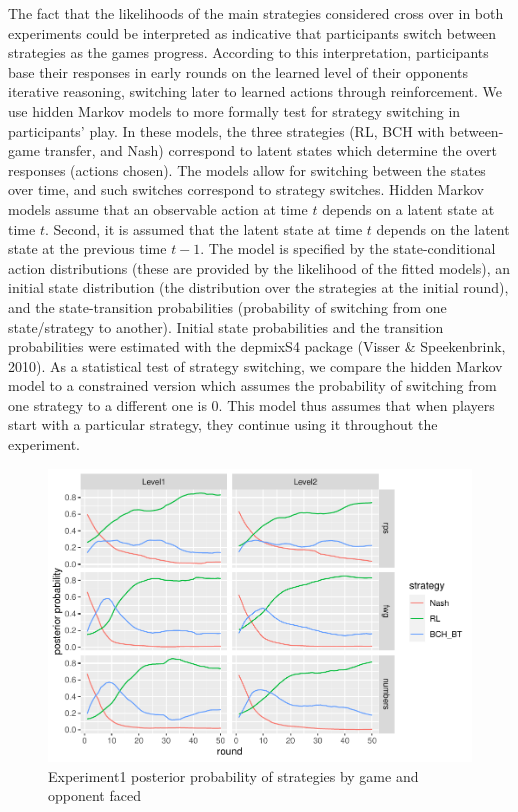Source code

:\documentclass[man,floatsintext]{apa6}
\begin{document}
The fact that the likelihoods of the main strategies considered cross over in both experiments could be interpreted as indicative that participants switch between strategies as the games progress. According to this interpretation, participants base their responses in early rounds on the learned level of their opponents iterative reasoning, switching later to learned actions through reinforcement.
We use hidden Markov models to more formally test for strategy switching in participants' play. In these models, the three strategies (RL, BCH with between-game transfer, and Nash) correspond to latent states which determine the overt responses (actions chosen). The models allow for switching between the states over time, and such switches correspond to strategy switches. Hidden Markov models assume that an observable action at time \(t\) depends on a latent state at time \(t\). Second, it is assumed that the latent state at time \(t\) depends on the latent state at the previous time \(t-1\). The model is specified by the state-conditional action distributions (these are provided by the likelihood of the fitted models), an initial state distribution (the distribution over the strategies at the initial round), and the state-transition probabilities (probability of switching from one state/strategy to another). Initial state probabilities and the transition probabilities were estimated with the depmixS4 package (Visser \& Speekenbrink, 2010). As a statistical test of strategy switching, we compare the hidden Markov model to a constrained version which assumes the probability of switching from one strategy to a different one is 0. This model thus assumes that when players start with a particular strategy, they continue using it throughout the experiment.

\begin{figure}

{\centering \includegraphics{paper_draft_2021_files/figure-latex/exp1-posteriors-plot-1} 

}

\caption{Experiment1 posterior probability of strategies by game and opponent faced}\label{fig:exp1-posteriors-plot}
\end{figure}
\end{document}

────────────────

About this task
Drop the pictures and reproduce the rest of the data above exactly.

Reply to the task
Source code

:\documentclass[man,floatsintext]{apa6}
\begin{document}
The fact that the likelihoods of the main strategies considered cross over in both experiments could be interpreted as indicative that participants switch between strategies as the games progress. According to this interpretation, participants base their responses in early rounds on the learned level of their opponents iterative reasoning, switching later to learned actions through reinforcement.
We use hidden Markov models to more formally test for strategy switching in participants' play. In these models, the three strategies (RL, BCH with between-game transfer, and Nash) correspond to latent states which determine the overt responses (actions chosen). The models allow for switching between the states over time, and such switches correspond to strategy switches. Hidden Markov models assume that an observable action at time \(t\) depends on a latent state at time \(t\). Second, it is assumed that the latent state at time \(t\) depends on the latent state at the previous time \(t-1\). The model is specified by the state-conditional action distributions (these are provided by the likelihood of the fitted models), an initial state distribution (the distribution over the strategies at the initial round), and the state-transition probabilities (probability of switching from one state/strategy to another). Initial state probabilities and the transition probabilities were estimated with the depmixS4 package (Visser \& Speekenbrink, 2010). As a statistical test of strategy switching, we compare the hidden Markov model to a constrained version which assumes the probability of switching from one strategy to a different one is 0. This model thus assumes that when players start with a particular strategy, they continue using it throughout the experiment.

\begin{figure}

{\centering \includegraphics{paper_draft_2021_files/figure-latex/exp1-posteriors-plot-1} 

}

\caption{Experiment1 posterior probability of strategies by game and opponent faced}\label{fig:exp1-posteriors-plot}
\end{figure}
\end{document}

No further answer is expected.